For more details about the DI-engine framework, please refer to [DI-engine Documentation](https://opendilab.github.io/DI-engine/index.html)
![](images/di-arch.svg)
In order to support for DI-engine running in Kubernetes (K8s), we designed DI Orchestrator. This article will explain how DI-engine components are created on K8s system using DI Orchestrator, how components to discover each other, how components to start training, etc. The architecture of DI Orchestrator is shown in the following figure:
There are two main modules that is `di-server` and `di-operator`.
`DDPL` represents ddp learner, `Lm` represents logic learner, `Cn` represents collector, and `Aggregator+DDPL` constructs a logic learner. In the following pages, we will first introduce how `DI Orchestrator` creates and starts each module of DI-engine after a DI-engine job is submitted to K8s, and then introduces the architecture of `di-server` and `di-operator`.
![](images/di-engine-arch.png)
## Job creation process
Here is a description of the job creation process, illustrating the entire life cycle of a DI-engine job from creation to execution in K8s.
- Edit the AggregatorConfig yaml file to define the aggregator template, which will be used to create aggregators when DIJob is created later. Aggregator can provide data parallel training services.

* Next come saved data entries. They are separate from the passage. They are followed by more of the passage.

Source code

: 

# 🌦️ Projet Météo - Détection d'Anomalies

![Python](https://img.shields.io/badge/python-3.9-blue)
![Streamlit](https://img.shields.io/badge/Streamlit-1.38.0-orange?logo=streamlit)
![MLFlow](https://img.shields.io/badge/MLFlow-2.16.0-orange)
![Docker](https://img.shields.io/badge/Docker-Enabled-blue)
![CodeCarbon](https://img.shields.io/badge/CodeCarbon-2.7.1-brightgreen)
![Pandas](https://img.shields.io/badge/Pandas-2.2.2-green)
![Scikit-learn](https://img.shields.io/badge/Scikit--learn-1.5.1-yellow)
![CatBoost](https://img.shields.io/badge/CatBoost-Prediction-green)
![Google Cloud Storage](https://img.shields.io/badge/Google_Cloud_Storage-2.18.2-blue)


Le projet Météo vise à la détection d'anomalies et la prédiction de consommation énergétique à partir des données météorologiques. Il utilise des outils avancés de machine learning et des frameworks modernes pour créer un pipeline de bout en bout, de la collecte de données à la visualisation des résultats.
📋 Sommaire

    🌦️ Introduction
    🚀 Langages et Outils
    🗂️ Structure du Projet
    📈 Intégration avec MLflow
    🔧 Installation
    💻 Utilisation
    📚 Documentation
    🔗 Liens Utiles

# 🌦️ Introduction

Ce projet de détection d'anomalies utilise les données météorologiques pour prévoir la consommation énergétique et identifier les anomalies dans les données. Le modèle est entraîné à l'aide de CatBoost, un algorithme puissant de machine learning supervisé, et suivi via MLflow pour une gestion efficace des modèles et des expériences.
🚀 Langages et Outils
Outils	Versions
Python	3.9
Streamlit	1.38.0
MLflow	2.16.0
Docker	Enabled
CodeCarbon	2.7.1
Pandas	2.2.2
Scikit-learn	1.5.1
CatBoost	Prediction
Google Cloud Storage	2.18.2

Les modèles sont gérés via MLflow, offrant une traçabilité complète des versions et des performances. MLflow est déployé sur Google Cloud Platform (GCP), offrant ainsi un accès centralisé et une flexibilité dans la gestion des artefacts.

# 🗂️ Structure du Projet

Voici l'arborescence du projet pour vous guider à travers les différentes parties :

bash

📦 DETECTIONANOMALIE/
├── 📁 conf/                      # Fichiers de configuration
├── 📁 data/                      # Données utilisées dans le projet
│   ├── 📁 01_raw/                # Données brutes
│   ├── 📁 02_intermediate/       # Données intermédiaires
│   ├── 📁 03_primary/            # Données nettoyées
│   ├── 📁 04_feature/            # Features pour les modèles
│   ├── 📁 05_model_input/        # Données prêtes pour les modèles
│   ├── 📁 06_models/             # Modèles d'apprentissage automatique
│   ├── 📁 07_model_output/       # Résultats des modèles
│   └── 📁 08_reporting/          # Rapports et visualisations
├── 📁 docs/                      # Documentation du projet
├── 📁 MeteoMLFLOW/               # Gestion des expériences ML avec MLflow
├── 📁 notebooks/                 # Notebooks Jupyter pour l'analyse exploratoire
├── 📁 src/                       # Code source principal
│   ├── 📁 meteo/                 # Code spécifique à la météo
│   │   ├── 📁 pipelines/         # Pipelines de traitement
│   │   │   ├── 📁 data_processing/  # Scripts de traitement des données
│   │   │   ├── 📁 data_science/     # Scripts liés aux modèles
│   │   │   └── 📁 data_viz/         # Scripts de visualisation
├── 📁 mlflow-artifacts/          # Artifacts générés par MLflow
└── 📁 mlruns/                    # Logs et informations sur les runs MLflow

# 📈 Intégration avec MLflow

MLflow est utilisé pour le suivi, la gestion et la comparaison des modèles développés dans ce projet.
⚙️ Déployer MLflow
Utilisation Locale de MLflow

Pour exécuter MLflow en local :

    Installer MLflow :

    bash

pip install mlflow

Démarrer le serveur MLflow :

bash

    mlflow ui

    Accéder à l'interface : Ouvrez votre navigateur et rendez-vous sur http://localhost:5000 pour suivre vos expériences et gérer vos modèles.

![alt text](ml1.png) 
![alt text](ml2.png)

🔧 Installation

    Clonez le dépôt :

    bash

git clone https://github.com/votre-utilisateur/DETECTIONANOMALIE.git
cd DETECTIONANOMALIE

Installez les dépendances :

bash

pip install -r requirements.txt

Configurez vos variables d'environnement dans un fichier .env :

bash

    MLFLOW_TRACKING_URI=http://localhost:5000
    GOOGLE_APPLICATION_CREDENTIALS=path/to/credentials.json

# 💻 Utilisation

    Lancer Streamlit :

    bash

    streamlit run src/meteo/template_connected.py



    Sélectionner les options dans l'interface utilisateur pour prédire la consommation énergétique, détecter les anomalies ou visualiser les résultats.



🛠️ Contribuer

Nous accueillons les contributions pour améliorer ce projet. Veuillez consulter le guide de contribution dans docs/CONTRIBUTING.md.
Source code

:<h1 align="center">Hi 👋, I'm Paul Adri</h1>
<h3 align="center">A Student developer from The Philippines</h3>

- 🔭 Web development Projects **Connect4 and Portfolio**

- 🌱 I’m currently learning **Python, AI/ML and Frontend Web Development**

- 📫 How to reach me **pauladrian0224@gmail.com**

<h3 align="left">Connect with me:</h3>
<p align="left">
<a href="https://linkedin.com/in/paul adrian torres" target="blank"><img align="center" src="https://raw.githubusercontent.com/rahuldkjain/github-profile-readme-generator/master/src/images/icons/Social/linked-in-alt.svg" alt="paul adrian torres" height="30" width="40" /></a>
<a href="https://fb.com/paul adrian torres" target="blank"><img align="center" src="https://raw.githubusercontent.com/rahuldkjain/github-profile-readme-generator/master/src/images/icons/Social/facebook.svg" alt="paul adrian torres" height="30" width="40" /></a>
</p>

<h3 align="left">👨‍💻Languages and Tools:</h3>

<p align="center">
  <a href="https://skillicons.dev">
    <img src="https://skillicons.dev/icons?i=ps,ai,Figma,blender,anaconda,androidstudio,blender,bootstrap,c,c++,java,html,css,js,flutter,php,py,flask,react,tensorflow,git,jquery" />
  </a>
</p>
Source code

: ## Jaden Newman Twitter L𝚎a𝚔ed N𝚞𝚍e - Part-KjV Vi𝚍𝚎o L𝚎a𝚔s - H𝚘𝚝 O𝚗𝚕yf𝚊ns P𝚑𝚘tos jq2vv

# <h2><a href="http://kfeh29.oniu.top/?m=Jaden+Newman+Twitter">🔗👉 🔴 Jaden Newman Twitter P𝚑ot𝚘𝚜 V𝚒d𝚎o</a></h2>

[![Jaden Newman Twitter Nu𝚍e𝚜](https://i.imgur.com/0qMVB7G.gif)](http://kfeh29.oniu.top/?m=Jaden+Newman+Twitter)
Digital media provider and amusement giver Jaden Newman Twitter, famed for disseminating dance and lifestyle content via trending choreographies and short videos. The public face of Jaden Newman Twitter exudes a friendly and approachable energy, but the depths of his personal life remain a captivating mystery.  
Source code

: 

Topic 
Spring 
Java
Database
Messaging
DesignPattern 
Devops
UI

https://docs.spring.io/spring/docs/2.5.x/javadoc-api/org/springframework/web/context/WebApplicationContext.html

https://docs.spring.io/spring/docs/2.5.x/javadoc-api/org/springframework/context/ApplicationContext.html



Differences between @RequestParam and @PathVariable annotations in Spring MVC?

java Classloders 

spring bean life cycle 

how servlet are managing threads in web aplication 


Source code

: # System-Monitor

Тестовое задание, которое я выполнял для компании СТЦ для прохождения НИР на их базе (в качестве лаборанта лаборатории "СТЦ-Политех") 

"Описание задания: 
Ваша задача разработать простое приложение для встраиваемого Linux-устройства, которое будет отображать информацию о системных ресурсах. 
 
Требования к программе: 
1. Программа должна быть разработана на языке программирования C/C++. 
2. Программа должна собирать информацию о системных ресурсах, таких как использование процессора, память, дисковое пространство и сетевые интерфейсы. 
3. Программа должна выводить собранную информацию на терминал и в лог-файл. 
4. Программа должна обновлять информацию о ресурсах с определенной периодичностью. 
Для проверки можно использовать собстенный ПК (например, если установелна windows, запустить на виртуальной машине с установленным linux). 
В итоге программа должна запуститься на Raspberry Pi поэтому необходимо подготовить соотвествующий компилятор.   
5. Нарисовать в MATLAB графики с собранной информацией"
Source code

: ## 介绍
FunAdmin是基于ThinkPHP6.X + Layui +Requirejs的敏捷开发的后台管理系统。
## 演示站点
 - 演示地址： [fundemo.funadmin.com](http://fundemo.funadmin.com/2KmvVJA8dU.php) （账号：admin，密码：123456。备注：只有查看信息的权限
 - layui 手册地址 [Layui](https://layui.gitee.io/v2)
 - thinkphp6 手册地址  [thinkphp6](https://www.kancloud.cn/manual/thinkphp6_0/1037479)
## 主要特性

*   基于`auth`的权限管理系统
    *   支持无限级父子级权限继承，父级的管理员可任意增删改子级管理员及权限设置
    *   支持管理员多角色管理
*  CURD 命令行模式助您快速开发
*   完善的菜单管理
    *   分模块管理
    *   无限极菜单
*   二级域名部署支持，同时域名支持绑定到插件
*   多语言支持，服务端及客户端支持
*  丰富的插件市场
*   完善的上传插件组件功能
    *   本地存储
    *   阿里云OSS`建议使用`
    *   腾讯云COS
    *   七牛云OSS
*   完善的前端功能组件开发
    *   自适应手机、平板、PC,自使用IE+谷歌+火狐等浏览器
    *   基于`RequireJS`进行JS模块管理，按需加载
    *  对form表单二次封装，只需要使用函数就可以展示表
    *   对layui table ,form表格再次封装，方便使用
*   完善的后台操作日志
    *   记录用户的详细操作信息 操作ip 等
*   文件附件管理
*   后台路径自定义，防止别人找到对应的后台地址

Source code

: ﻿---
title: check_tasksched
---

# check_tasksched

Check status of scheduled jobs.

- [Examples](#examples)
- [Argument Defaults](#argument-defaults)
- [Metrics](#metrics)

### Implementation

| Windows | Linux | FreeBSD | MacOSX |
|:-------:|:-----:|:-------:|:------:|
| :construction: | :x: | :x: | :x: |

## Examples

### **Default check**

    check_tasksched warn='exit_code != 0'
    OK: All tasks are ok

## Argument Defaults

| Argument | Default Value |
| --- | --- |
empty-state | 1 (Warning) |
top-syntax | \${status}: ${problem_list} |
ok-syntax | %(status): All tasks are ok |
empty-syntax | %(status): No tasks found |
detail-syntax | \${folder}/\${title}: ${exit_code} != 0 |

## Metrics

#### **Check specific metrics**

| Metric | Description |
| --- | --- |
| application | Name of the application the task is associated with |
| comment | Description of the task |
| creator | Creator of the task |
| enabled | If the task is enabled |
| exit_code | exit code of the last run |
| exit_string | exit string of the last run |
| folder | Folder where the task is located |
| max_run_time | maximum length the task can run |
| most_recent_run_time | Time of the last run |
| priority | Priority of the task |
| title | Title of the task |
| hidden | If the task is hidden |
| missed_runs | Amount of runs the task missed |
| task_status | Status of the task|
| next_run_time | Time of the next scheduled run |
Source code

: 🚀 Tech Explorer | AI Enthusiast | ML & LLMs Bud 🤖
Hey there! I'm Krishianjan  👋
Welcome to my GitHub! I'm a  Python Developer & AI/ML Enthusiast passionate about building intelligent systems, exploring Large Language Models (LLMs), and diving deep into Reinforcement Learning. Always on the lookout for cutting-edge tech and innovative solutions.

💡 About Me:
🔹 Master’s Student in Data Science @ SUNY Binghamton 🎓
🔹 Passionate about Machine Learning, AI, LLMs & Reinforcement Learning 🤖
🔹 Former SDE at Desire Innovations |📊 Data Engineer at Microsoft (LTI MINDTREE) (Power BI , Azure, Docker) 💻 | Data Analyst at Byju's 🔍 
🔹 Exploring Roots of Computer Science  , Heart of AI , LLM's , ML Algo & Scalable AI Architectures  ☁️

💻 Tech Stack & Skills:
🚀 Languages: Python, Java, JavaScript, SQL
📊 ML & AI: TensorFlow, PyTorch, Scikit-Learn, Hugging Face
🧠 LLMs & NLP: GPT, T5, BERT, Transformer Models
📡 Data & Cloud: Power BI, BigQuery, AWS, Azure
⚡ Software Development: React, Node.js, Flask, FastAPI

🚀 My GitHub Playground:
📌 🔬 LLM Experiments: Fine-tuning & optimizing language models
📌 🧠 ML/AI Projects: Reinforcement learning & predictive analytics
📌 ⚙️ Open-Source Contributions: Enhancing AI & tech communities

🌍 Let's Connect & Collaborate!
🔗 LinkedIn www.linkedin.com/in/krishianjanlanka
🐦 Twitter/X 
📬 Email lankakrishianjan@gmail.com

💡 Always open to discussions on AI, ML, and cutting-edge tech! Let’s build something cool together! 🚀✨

- Edit the DIJob yaml file to define the template of coordinator, collector and learner, and submit it to K8s.
- After di-operator received the event of DIJob submission, it creates a coordinator, and creates an accessible domain name for the coordinator.
- After the coordinator started, it sends an HTTP request to di-server to create a certain number of collectors and learners according to the coordinator's default configuration.
- After di-server receives the coordinator's creation request, it reads the collector and learner templates from DIJob object, and creates the corresponding number of collectors (Cn in the above figure) and learners (Lm in the above figure), and returns the URLs accessible to the collectors and learners. At the same time, di-server will determine whether to create an aggregator for each learner according to the number of GPUs applied for in each learner. That is, when the number of GPUs requested by the learner is greater than 1, an aggregator is created for the learner, otherwise no aggregator is created.
- Coordinator waits for collectors and learners (an aggregator and its multiple ddp learners are regarded as a logic learner) to connect, and then starts to issue tasks to start training.
- We can manually send a request to di-server to add/delete collectors or learners, and the coordinator will periodically query the number of available collectors and learners and decide to create or disconnect connections to them.
- When the training is completed, di-operator will delete all collectors, learners by default, while coordinator will be reserved for users to view logs and other operations.
DI Orchestrator consists of two modules, namely `di-operator` and `di-server`. This article will explain the two modules one by one.
## DI Operator
Di-operator is a component responsible for orchestrating DIJob in K8s. It uses K8s [operator pattern](https://kubernetes.io/docs/concepts/extend-kubernetes/operator/) to monitor the status of DIJob objects in K8s cluster through the control loop in [controller pattern](https://kubernetes.io/docs/concepts/architecture/controller/), and to update the status of DIJob when necessary. The status is modified so that the actual status of DIJob is as consistent as possible with our predefined status.
### API definition
According to the characteristics of each module, we have defined two Custom Resources, namely DIJob and AggregatorConfig. The former is used to define the prerequisites for coordinator, collector and learner to start running, including docker images, startup commands, computing and storage resources, environment variables, etc. The latter is used to define the prerequisites for aggregator.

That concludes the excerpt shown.